米FOX、NFLに集中? 他競技は戦々恐々か
アメリカのFOXグループを率いるラクラン・マードック氏は、NFLの放映権料が今後さらに高騰した場合、権利の「リバランス」を検討すると発言しました。すなわち、限られた予算の中で他のスポーツの放映権を削減する可能性を示唆しています。
NFLの放映権契約は2033-24シーズンまでですが、NFL側には2029-30シーズンをもって途中解約できるオプトアウトの権利があり、行使が濃厚とされています。その場合、早ければ今年中にも新たな交渉が始まる見込みで、それを念頭に置いた発言です。FOXの放映権料は年間22億ドルと推定されています。
まず大きな支出として考えられるのがMLBです。2028年までの契約で年間7.3億ドルと推定されています。2029年の放映権交渉については大シャッフルが起こるものと考えられており、Netflixなどが大規模に参入してくる可能性があります。
MLBとしてはこの機会に放映権料を引き上げ、NBAに肉薄したいところですが、さらに上にいるNFLの存在がちらつきます。FOXがマネーゲームにつきあう余裕がないとなれば、この目論見は崩れるかもしれません。
なお、FOXはWBCのアメリカ国内における放映権も獲得していますが、放映権料は明らかになっていません。100~150億円ともされる日本よりは高くなさそうですが。
カレッジスポーツも大きなウェイトを占めています。とくにBig Tenカンファレンスについては、FOX/NBC/CBSの3社で年間10億ドル以上の契約を結んでいます。それぞれの割合は不明ですが、均等だとしても3億ドル以上の支出です。

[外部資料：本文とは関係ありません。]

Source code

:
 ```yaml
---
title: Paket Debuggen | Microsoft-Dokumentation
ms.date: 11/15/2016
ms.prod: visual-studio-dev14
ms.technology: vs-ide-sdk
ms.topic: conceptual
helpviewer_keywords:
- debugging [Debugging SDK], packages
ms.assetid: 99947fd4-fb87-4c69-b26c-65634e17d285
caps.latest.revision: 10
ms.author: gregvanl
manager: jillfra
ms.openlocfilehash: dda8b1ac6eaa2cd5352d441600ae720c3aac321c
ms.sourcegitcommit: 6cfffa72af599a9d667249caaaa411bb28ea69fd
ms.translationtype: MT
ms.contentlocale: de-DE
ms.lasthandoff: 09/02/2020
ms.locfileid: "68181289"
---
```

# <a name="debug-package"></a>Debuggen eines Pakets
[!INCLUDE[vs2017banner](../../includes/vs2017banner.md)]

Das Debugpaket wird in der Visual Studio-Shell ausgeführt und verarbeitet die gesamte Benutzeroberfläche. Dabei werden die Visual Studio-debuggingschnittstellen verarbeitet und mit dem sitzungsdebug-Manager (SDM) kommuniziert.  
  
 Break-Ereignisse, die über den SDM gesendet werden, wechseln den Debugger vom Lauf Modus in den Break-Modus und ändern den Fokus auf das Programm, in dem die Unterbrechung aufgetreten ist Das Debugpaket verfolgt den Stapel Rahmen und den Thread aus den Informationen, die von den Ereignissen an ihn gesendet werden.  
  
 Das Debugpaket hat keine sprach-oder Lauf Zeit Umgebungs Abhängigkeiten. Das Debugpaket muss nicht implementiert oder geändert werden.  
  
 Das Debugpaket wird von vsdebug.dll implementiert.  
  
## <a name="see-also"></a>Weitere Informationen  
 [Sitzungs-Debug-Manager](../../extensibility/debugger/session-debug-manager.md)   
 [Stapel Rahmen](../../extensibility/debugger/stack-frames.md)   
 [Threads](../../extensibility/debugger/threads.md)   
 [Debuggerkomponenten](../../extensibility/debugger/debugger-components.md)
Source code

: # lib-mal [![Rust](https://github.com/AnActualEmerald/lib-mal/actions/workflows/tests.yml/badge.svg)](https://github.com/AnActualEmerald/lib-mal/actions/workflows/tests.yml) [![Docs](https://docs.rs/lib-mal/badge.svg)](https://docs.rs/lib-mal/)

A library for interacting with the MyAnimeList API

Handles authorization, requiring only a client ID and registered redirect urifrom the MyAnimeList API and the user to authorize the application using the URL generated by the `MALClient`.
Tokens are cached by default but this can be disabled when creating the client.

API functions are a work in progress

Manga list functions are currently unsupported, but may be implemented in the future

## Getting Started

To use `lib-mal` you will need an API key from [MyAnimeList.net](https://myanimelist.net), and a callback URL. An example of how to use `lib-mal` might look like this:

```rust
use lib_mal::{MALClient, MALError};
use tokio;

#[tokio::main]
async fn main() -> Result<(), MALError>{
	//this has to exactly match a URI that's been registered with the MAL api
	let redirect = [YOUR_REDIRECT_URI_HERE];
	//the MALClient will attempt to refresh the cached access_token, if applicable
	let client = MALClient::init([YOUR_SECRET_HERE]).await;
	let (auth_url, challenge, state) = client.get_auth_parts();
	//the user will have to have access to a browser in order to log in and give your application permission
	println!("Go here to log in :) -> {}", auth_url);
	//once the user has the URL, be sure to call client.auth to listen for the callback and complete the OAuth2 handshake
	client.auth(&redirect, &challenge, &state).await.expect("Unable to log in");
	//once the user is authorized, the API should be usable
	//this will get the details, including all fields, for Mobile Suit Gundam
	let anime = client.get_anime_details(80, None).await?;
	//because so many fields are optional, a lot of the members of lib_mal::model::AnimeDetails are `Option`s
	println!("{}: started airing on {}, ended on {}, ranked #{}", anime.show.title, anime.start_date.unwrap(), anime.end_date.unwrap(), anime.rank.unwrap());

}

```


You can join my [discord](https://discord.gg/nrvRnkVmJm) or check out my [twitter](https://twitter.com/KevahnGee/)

ただ、FOXは専用チャンネルの「Big Ten Network」の株式61%を保有しているため、切り捨てるという判断は難しいでしょう。昨年はDAZNと国外におけるサブライセンス契約を結んでおり、権利を活用する方向に進むものとみられます。
FOXは、2018年大会からFIFAワールドカップを放送しており、今年2026年大会まで契約しています。今回の放映権料は4.8億ドルと推定されています。次回以降の放映権については決まっておらず、FOXが手をあげない可能性が出てきました。
女子のワールドカップについてはNetflixが2027年と2031年大会をアメリカ国内で独占配信すると発表しています。男子についても大きな動きがありそうです。
ちなみにラクラン氏は、「メディア王」と呼ばれた故ルパート・マードック氏の長男であり、後継者争いを征して昨年9月にFOXグループの株式を掌握しています。